カーラの気持ちはアンナだってわかる。カーラはずっと一緒に居たかったのだ。1000年も会えなかったのだから・・・
「カーラ様、そんなに怒っては美人が台無しですよ?ライアン様も困っておいでです。」
「カーラ、アンナのいう通りだよ?それじゃあ、綺麗な顔が見えないよ。さあ、久しぶりに二人でアイスクリームを食べよう!」
ライアンのいう通り、カーラとライアンのお皿にはバニラアイスが乗っている。
「バニラアイスは私の大好物なのに・・・とんだ引き立て役ね、アンナ!」
仲良くアイスを食べている姿を見ながらエミリーはアンナに文句を言った。
「エミリー様にももちろん特別なバニラアイスを用意していますよ。

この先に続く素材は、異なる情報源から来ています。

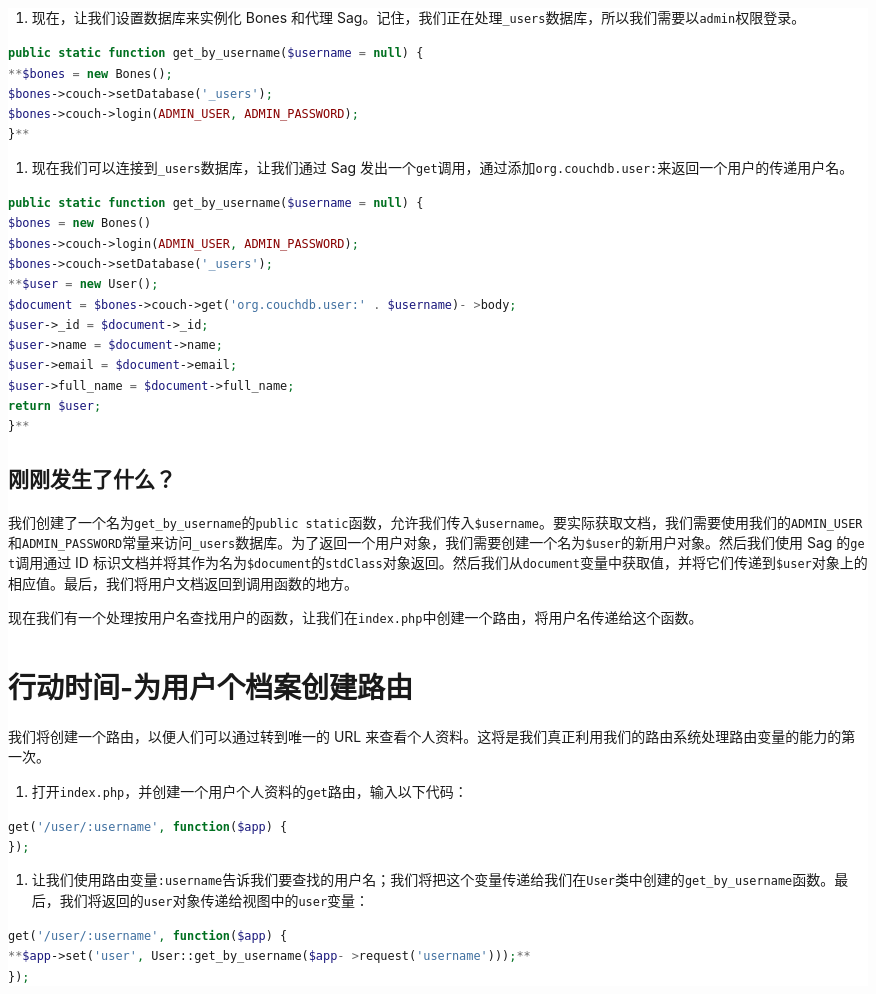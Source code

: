 1.  现在，让我们设置数据库来实例化 Bones 和代理 Sag。记住，我们正在处理`_users`数据库，所以我们需要以`admin`权限登录。

```php
public static function get_by_username($username = null) {
**$bones = new Bones();
$bones->couch->setDatabase('_users');
$bones->couch->login(ADMIN_USER, ADMIN_PASSWORD);
}**

```

1.  现在我们可以连接到`_users`数据库，让我们通过 Sag 发出一个`get`调用，通过添加`org.couchdb.user:`来返回一个用户的传递用户名。

```php
public static function get_by_username($username = null) {
$bones = new Bones()
$bones->couch->login(ADMIN_USER, ADMIN_PASSWORD);
$bones->couch->setDatabase('_users');
**$user = new User();
$document = $bones->couch->get('org.couchdb.user:' . $username)- >body;
$user->_id = $document->_id;
$user->name = $document->name;
$user->email = $document->email;
$user->full_name = $document->full_name;
return $user;
}** 

```

## 刚刚发生了什么？

我们创建了一个名为`get_by_username`的`public static`函数，允许我们传入`$username`。要实际获取文档，我们需要使用我们的`ADMIN_USER`和`ADMIN_PASSWORD`常量来访问`_users`数据库。为了返回一个用户对象，我们需要创建一个名为`$user`的新用户对象。然后我们使用 Sag 的`get`调用通过 ID 标识文档并将其作为名为`$document`的`stdClass`对象返回。然后我们从`document`变量中获取值，并将它们传递到`$user`对象上的相应值。最后，我们将用户文档返回到调用函数的地方。

现在我们有一个处理按用户名查找用户的函数，让我们在`index.php`中创建一个路由，将用户名传递给这个函数。

# 行动时间-为用户个档案创建路由

我们将创建一个路由，以便人们可以通过转到唯一的 URL 来查看个人资料。这将是我们真正利用我们的路由系统处理路由变量的能力的第一次。

1.  打开`index.php`，并创建一个用户个人资料的`get`路由，输入以下代码：

```php
get('/user/:username', function($app) {
});

```

1.  让我们使用路由变量`:username`告诉我们要查找的用户名；我们将把这个变量传递给我们在`User`类中创建的`get_by_username`函数。最后，我们将返回的`user`对象传递给视图中的`user`变量：

```php
get('/user/:username', function($app) {
**$app->set('user', User::get_by_username($app- >request('username')));** 
});

```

」
アンナはにっこり笑ってそう言った。
「アンナ?そういえばあなたお店閉めるんでしょう?どうして?」
「カーラ様?お館様に聞いていないのですか?」
「え?リー姉さん、イワナガ様は何か言ってたかしら?」
「カーラ様、この店は今起こっている魔獣の凶暴化を調べる拠点にするんです。」
「それは知っているわ!でもわざわざ辞めなくてもいいんじゃない?ここのファンは多いんだから。」
「あなた、大事なところを聞いていなかったのね?この場所は他のどの場所より情報が集まるのよ!それはスミス家が魔法神、黒闇天、イワナガ様と近い位置にいるからでしょ?物理的にも精神的にもね。一番遠い私の祠だってイワナガ様の館のゲートからすぐに行けるのよ!うっかり情報が漏れないようにお店を閉めてもらうのよ!わかった?」
「エミリー、あんた少し怒りすぎよ。秘密基地になるならアンナは変わらずここにいるんでしょう?」
「はい、ここの管理者として変わらずいます。」
「じゃあ、アンナのコーヒーとケーキは楽しめるのね、安心したわ!」
「ちょっと、遊びじゃないのよ!ライアンも言ってやってちょうだい!」
「あんた、本当に怒りすぎよ?最近またマスターと連絡が取れてないからイライラしてるんじゃない?私達を見習いなさいよ、エミリーさん?」
カーラはニヤリと笑ってさっきのお返しとばかりにエミリーを見た。
「むむむ、カーラ、あなたちょっと大人っぽくなったからって・・・」
「カーラもエミリー様もこれくらいにしましょう。魔法を使って世界に混乱を起こすなど見逃すわけにはいきませんからね。この仕事は私にとって神としての初仕事です。ここを拠点にしっかりを作戦を練っていきましょう!」
「ライアン、なかなかいい事をいうではないか!さすが真心の神だ!これは毎日会議をする必要がありますね、みなさん!」
「そうですね!リー姉さん!いい考えです!エミリーもそう思うわよね!」
「ま、まあ、私も賛成よ、まだ敵のことを何も知らないのだから、早く動かないといけないわね!」
「もしかして本当に毎日来るってことですか?せっかく休めると思っていたのに・・・」
アンナはウンザリしたような言葉を呟いていたが、本心は全く逆だった。
物語のような冒険に参加できるのだ。
子供の頃から憧れていた魔法使いの大冒険!
アンナの心は少女のように輝いていた。
ライアンは少女のように輝く笑顔を見せるアンナを見ながら神になって良かったと思うのだった。